UniCredit al 45% di Commerzbank|10% in un mese ma il CET1 nasconde 7 miliardi
L'OPS chiude, il premio supera il 5% e il titolo segna i massimi dal 2009
UniCredit ha chiuso questa sera il periodo supplementare dell'OPS su Commerzbank con adesioni stimate intorno al 15%, portando la partecipazione effettiva verso il 45% della seconda banca tedesca. Sommando il 26,7% già detenuto, il 3,22% di derivati con diritti di voto e il 13,2% di derivati cash, l'esposizione economica complessiva supera il 58%. Il mercato ha risposto con un rally: ieri UniCredit ha messo a segno un balzo di oltre il 4% portandosi sopra il muro degli 80 euro, segnando il nuovo picco dal 2009. Da inizio anno il titolo segna oltre il 15%, mentre dai minimi di marzo il rimbalzo supera il 37%. Il bottleneck, però, non è il numero di azioni: è il percorso che separa il controllo assembleare di fatto dal consolidamento formale riconosciuto dalla BCE, e le sue conseguenze sul profilo distributivo del gruppo.
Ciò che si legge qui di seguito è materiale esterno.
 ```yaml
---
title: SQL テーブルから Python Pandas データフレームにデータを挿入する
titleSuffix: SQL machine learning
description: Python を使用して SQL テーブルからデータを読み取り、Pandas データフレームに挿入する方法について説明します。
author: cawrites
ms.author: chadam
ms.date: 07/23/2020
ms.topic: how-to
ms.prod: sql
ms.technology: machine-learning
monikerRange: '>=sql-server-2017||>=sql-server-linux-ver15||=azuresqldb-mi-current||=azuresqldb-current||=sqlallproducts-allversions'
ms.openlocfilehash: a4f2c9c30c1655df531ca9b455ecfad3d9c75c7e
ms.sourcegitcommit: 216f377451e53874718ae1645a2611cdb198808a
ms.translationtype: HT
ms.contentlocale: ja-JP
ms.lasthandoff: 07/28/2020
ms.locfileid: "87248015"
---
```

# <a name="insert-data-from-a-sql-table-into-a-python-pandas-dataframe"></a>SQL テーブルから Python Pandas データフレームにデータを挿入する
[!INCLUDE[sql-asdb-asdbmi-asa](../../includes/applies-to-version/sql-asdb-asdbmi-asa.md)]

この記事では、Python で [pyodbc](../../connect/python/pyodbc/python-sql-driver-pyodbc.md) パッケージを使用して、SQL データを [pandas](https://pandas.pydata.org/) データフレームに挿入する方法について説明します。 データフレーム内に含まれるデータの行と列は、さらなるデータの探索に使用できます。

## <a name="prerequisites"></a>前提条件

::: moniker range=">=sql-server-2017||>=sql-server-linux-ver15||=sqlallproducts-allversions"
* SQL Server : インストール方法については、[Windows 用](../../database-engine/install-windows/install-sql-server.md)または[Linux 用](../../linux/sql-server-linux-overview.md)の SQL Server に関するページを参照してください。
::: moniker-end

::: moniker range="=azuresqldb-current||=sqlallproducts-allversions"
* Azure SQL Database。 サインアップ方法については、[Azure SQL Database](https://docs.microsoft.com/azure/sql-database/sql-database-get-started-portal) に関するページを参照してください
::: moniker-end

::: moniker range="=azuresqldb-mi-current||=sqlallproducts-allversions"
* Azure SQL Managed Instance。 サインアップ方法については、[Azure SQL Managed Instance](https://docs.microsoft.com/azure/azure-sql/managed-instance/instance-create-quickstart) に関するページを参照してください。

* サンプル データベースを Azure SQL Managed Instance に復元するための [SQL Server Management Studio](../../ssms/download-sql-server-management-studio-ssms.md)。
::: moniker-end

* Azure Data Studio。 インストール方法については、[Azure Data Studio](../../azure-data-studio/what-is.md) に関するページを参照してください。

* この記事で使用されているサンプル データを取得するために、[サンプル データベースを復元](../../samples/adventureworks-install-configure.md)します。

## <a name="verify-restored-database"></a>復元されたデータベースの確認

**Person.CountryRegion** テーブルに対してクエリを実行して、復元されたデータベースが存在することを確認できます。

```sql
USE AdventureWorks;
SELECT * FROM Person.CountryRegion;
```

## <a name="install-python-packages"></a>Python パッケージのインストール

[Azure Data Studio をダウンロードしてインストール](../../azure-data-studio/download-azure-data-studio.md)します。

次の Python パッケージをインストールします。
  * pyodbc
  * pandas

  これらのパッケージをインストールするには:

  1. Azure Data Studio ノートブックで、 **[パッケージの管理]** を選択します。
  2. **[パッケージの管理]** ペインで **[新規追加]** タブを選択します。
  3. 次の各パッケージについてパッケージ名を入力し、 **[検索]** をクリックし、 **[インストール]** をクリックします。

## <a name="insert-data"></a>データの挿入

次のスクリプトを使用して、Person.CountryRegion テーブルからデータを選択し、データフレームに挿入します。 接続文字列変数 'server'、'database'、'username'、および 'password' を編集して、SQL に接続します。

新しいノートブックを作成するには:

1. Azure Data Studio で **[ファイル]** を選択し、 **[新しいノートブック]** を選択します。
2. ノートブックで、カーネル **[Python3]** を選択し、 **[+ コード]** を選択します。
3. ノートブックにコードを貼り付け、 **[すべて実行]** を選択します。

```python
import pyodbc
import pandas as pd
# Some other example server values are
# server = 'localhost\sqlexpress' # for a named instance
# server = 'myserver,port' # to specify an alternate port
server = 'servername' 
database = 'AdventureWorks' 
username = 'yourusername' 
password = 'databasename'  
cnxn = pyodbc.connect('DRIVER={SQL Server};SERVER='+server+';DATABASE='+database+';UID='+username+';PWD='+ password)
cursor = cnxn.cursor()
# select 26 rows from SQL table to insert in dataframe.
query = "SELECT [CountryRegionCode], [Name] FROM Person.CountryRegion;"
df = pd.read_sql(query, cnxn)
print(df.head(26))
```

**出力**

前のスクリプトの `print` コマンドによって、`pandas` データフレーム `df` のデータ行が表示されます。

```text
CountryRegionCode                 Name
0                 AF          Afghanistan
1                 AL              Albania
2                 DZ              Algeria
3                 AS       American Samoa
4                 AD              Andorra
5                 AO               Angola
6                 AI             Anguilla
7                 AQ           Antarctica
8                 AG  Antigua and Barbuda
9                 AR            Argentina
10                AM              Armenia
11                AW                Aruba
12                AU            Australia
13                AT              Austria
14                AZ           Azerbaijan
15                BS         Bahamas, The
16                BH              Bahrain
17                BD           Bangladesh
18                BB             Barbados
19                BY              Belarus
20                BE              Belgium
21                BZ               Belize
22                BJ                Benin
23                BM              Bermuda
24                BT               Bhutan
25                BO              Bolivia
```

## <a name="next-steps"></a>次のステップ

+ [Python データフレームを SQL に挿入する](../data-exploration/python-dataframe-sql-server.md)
Con il 45%, UniCredit potrà nominare 10 dei 20 rappresentanti degli azionisti nel consiglio di sorveglianza di Commerzbank — compreso il presidente con voto doppio in caso di parità — e controllerà il rinnovo del board nell'assemblea di aprile 2027. Ma la strada verso la fusione completa passa per un'approvazione BCE attesa in 90 giorni, durante i quali UniCredit non potrà acquistare ulteriori azioni Commerz. Chi compra UCG oggi ai massimi dal 2009 sta pagando il premio per una vittoria già avvenuta, senza ancora sapere quanto costerà.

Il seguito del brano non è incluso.